If an entry below holds a picture, skip the picture and copy everything else exactly.
★ ★ ★
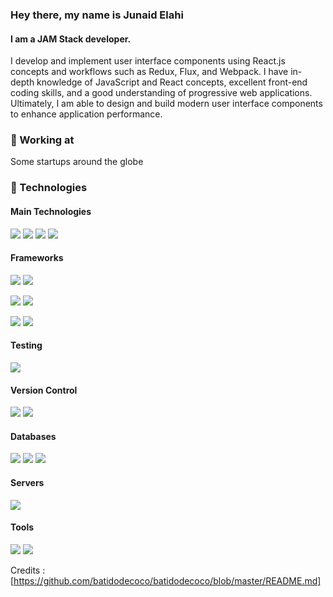 ### Hey there, my name is **Junaid Elahi**
#### I am a JAM Stack developer.

I develop and implement user interface components using React.js concepts and workflows such as Redux, Flux, and Webpack. I have in-depth knowledge of JavaScript and React concepts, excellent front-end coding skills, and a good understanding of progressive web applications. Ultimately, I am able to design and build modern user interface components to enhance application performance.

### 🔭 Working at
Some startups around the globe

### 🔧 Technologies

#### Main Technologies
<img src="https://img.shields.io/badge/javascript%20-%23323330.svg?&style=for-the-badge&logo=javascript&logoColor=%23F7DF1E" /> <img src="https://img.shields.io/badge/html5%20-%23E34F26.svg?&style=for-the-badge&logo=html5&logoColor=white"/> <img src="https://img.shields.io/badge/css3%20-%231572B6.svg?&style=for-the-badge&logo=css3&logoColor=white"/> <img src="https://img.shields.io/badge/typescript-%23007ACC.svg?style=for-the-badge&logo=typescript&logoColor=white" />

#### Frameworks
<img src="https://img.shields.io/badge/node.js%20-%2343853D.svg?&style=for-the-badge&logo=node.js&logoColor=white" /> <img src="https://img.shields.io/badge/express.js%20-%23404d59.svg?&style=for-the-badge"/> 

<img src="https://img.shields.io/badge/react%20-%2320232a.svg?&style=for-the-badge&logo=react&logoColor=%2361DAFB"/> <img src="https://img.shields.io/badge/Next-black?style=for-the-badge&logo=next.js&logoColor=white" /> 

<img src="https://img.shields.io/badge/tailwind-css%20-%2338B2AC.svg?&style=for-the-badge&logo=tailwind-css&logoColor=white" /> <img src="https://img.shields.io/badge/Electron-191970?style=for-the-badge&logo=Electron&logoColor=white" />

#### Testing
<img src="https://img.shields.io/badge/-jest-%23C21325?style=for-the-badge&logo=jest&logoColor=white" />

#### Version Control
<img src="https://img.shields.io/badge/git-%23F05033.svg?style=for-the-badge&logo=git&logoColor=white" /> <img src="https://img.shields.io/badge/github-%23121011.svg?style=for-the-badge&logo=github&logoColor=white" />

#### Databases
<img src="https://img.shields.io/badge/MariaDB-003545?style=for-the-badge&logo=mariadb&logoColor=white" /> <img src="https://img.shields.io/badge/MongoDB-%234ea94b.svg?style=for-the-badge&logo=mongodb&logoColor=white" /> <img src="https://img.shields.io/badge/redis-%23DD0031.svg?style=for-the-badge&logo=redis&logoColor=white" />

#### Servers
<img src="https://img.shields.io/badge/nginx%20-%23009639.svg?&style=for-the-badge&logo=nginx&logoColor=white"/>

#### Tools
<img src="https://img.shields.io/badge/docker-%230db7ed.svg?style=for-the-badge&logo=docker&logoColor=white" /> <img src="https://img.shields.io/badge/AWS%20-%23FF9900.svg?&style=for-the-badge&logo=amazon-aws&logoColor=white" />


Credits : [https://github.com/batidodecoco/batidodecoco/blob/master/README.md]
★ ★ ★
**Solution to this problem**
 ### Hey there, my name is **Junaid Elahi**
#### I am a JAM Stack developer.

I develop and implement user interface components using React.js concepts and workflows such as Redux, Flux, and Webpack. I have in-depth knowledge of JavaScript and React concepts, excellent front-end coding skills, and a good understanding of progressive web applications. Ultimately, I am able to design and build modern user interface components to enhance application performance.

### 🔭 Working at
Some startups around the globe

### 🔧 Technologies

#### Main Technologies
<img src="https://img.shields.io/badge/javascript%20-%23323330.svg?&style=for-the-badge&logo=javascript&logoColor=%23F7DF1E" /> <img src="https://img.shields.io/badge/html5%20-%23E34F26.svg?&style=for-the-badge&logo=html5&logoColor=white"/> <img src="https://img.shields.io/badge/css3%20-%231572B6.svg?&style=for-the-badge&logo=css3&logoColor=white"/> <img src="https://img.shields.io/badge/typescript-%23007ACC.svg?style=for-the-badge&logo=typescript&logoColor=white" />

#### Frameworks
<img src="https://img.shields.io/badge/node.js%20-%2343853D.svg?&style=for-the-badge&logo=node.js&logoColor=white" /> <img src="https://img.shields.io/badge/express.js%20-%23404d59.svg?&style=for-the-badge"/> 

<img src="https://img.shields.io/badge/react%20-%2320232a.svg?&style=for-the-badge&logo=react&logoColor=%2361DAFB"/> <img src="https://img.shields.io/badge/Next-black?style=for-the-badge&logo=next.js&logoColor=white" /> 

<img src="https://img.shields.io/badge/tailwind-css%20-%2338B2AC.svg?&style=for-the-badge&logo=tailwind-css&logoColor=white" /> <img src="https://img.shields.io/badge/Electron-191970?style=for-the-badge&logo=Electron&logoColor=white" />

#### Testing
<img src="https://img.shields.io/badge/-jest-%23C21325?style=for-the-badge&logo=jest&logoColor=white" />

#### Version Control
<img src="https://img.shields.io/badge/git-%23F05033.svg?style=for-the-badge&logo=git&logoColor=white" /> <img src="https://img.shields.io/badge/github-%23121011.svg?style=for-the-badge&logo=github&logoColor=white" />

#### Databases
<img src="https://img.shields.io/badge/MariaDB-003545?style=for-the-badge&logo=mariadb&logoColor=white" /> <img src="https://img.shields.io/badge/MongoDB-%234ea94b.svg?style=for-the-badge&logo=mongodb&logoColor=white" /> <img src="https://img.shields.io/badge/redis-%23DD0031.svg?style=for-the-badge&logo=redis&logoColor=white" />

#### Servers
<img src="https://img.shields.io/badge/nginx%20-%23009639.svg?&style=for-the-badge&logo=nginx&logoColor=white"/>

#### Tools
<img src="https://img.shields.io/badge/docker-%230db7ed.svg?style=for-the-badge&logo=docker&logoColor=white" /> <img src="https://img.shields.io/badge/AWS%20-%23FF9900.svg?&style=for-the-badge&logo=amazon-aws&logoColor=white" />


Credits : [https://github.com/batidodecoco/batidodecoco/blob/master/README.md]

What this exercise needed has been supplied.